Other Directorships & Interlocks
| Category | Detail |
|---|---|
| Current public company boards | None disclosed besides PKE |
| Prior public company boards | Not disclosed for Julian (Warshaw, not Julian, held prior NN, Inc. directorship) |
| Private/non-profit boards | Greenville Center for Creative Arts (VP/ELT, prior); Hightowers Petroleum Company (director, prior) |
| Interlocks/conflicts | Compensation Committee interlocks: none during FY2025; Julian is not on Compensation Committee |
Expertise & Qualifications
- Industrial materials and chemicals executive with 36-year Dow career; deep commercial and customer strategy experience relevant to aerospace composite materials.
- STEM and operations credentials: B.S. Chemistry (IIT Chicago) and MBA Operations Management (Golden Gate University).
- Prior direct customer engagement with Park enhances board insight into markets/products.
Equity Ownership
| Measure | Value |
|---|---|
| Beneficial ownership (SEC definition) | 14,250 shares via options exercisable within 60 days of June 2, 2025 (<1% of class) |
| Options outstanding (total) | 19,500 shares of Common Stock in outstanding options at FY2025 year-end |
| Shares pledged/related-party | No related-party transactions with Julian in FY2025 disclosed |
| Director ownership guideline | Board guideline: ≥1,000 shares after a reasonable period; all directors elected prior to 2021 satisfy guideline (no statement that Ms. Julian, elected 2021, has satisfied) |
Governance Assessment
- Strengths: Independent director with sector-relevant commercial background; member of Nominating and Corporate Governance Committees that oversee director qualifications, board composition, and governance policies. Attendance exceeded 75%, and all directors attended the 2024 annual meeting, supporting engagement.
- Incentive alignment: Director pay mix includes time-vested stock options; grants are at fair market value and vest over four years, aligning with longer-term share price outcomes without encouraging short-termism. Company indicates no director stock awards or non-equity incentive plans.

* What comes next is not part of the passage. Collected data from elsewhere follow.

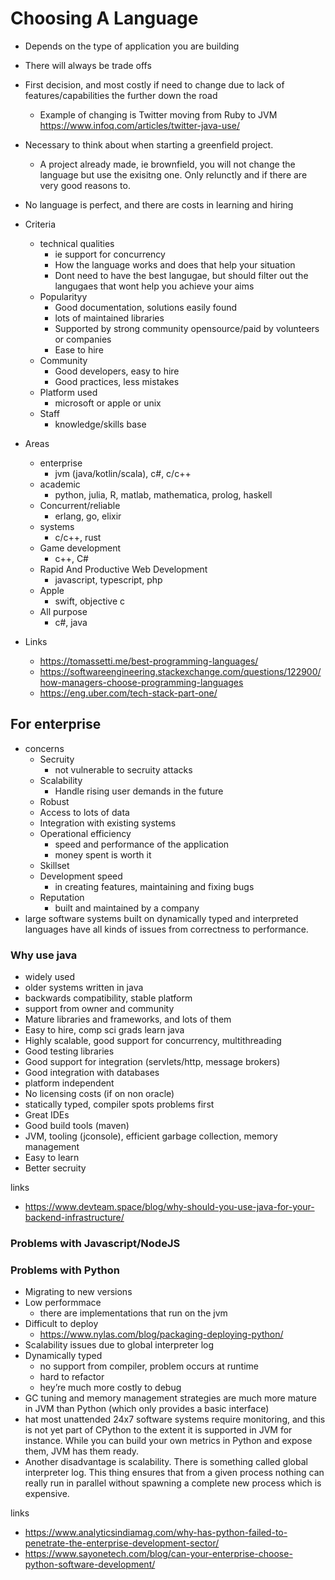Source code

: # Choosing A Language

- Depends on the type of application you are building
- There will always be trade offs
- First decision, and most costly if need to change due to lack of features/capabilities the further down the road
  - Example of changing is Twitter moving from Ruby to JVM https://www.infoq.com/articles/twitter-java-use/
- Necessary to think about when starting a greenfield project.
  -  A project already made, ie brownfield, you will not change the language but use the exisitng one. Only relunctly and if there are very good reasons to.
- No language is perfect, and there are costs in learning and hiring
- Criteria
  - technical qualities
    - ie support for concurrency
    - How the language works and does that help your situation
    - Dont need to have the best langugae, but should filter out the langugaes that wont help you achieve your aims
  - Popularityy
    - Good documentation, solutions easily found
    - lots of maintained libraries
    - Supported by strong community opensource/paid by volunteers or companies
    - Ease to hire
  - Community
    - Good developers, easy to hire
    - Good practices, less mistakes
  - Platform used
    - microsoft or apple or unix
  - Staff
    - knowledge/skills base
- Areas
  - enterprise
    - jvm (java/kotlin/scala), c#, c/c++
  - academic
    - python, julia, R, matlab, mathematica, prolog, haskell
  - Concurrent/reliable
    - erlang, go, elixir
  - systems
    - c/c++, rust
  - Game development
    - c++, C#
  - Rapid And Productive Web Development
    - javascript, typescript, php
  - Apple
    - swift, objective c
  - All purpose
    - c#, java

- Links
  -  https://tomassetti.me/best-programming-languages/
  - https://softwareengineering.stackexchange.com/questions/122900/how-managers-choose-programming-languages
  - https://eng.uber.com/tech-stack-part-one/

## For enterprise

- concerns
  - Secruity
    - not vulnerable to secruity attacks
  - Scalability
    - Handle rising user demands in the future
  - Robust
  - Access to lots of data
  - Integration with existing systems
  - Operational efficiency
    - speed and performance of the application
    - money spent is worth it
  - Skillset
  - Development speed
    - in creating features, maintaining and fixing bugs
  - Reputation
    - built and maintained by a company
- large software systems built on dynamically typed and interpreted languages have all kinds of issues from correctness to performance.

### Why use java

- widely used
- older systems written in java
- backwards compatibility, stable platform
- support from owner and community
- Mature libraries and frameworks, and lots of them
- Easy to hire, comp sci grads learn java
- Highly scalable, good support for concurrency, multithreading
- Good testing libraries
- Good support for integration (servlets/http, message brokers)
- Good integration with databases
- platform independent
- No licensing costs (if on non oracle)
- statically typed, compiler spots problems first
- Great IDEs
- Good build tools (maven)
- JVM, tooling (jconsole), efficient garbage collection, memory management
- Easy to learn
- Better secruity

links

- https://www.devteam.space/blog/why-should-you-use-java-for-your-backend-infrastructure/


### Problems with Javascript/NodeJS

### Problems with Python

- Migrating to new versions
- Low performmace
  - there are implementations that run on the jvm
- Difficult to deploy
  - https://www.nylas.com/blog/packaging-deploying-python/
- Scalability issues due to global interpreter log
- Dynamically typed
  - no support from compiler, problem occurs at runtime
  - hard to refactor
  - hey’re much more costly to debug
-  GC tuning and memory management strategies are much more mature in JVM than Python (which only provides a basic interface)
- hat most unattended 24x7 software systems require monitoring, and this is not yet part of CPython to the extent it is supported in JVM for instance. While you can build your own metrics in Python and expose them, JVM has them ready.
- Another disadvantage is scalability. There is something called global interpreter log. This thing ensures that from a given process nothing can really run in parallel without spawning a complete new process which is expensive.

links

- https://www.analyticsindiamag.com/why-has-python-failed-to-penetrate-the-enterprise-development-sector/
- https://www.sayonetech.com/blog/can-your-enterprise-choose-python-software-development/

- Conflicts/related parties: Company disclosed no transactions with Julian in FY2025; Compensation Committee interlocks indicate none.
- Potential flags to monitor:
- Ownership “skin in the game”: Julian’s beneficial ownership is entirely via exercisable options; no direct share ownership is disclosed. The board’s guideline calls for ≥1,000 shares, but only directors elected prior to 2021 are confirmed to meet it; no statement that Julian (elected 2021) has met the guideline. This may indicate lower direct ownership alignment until shares are acquired.
- Committee influence: Julian is not on Audit or Compensation Committees, which often carry outsized governance influence at small-caps; her impact is concentrated in Nominating and Corporate Governance.
Context: Management reports “high” shareholder support on say‑on‑pay at the July 18, 2024 meeting, suggesting a constructive governance climate, though no percentage was disclosed in the proxy.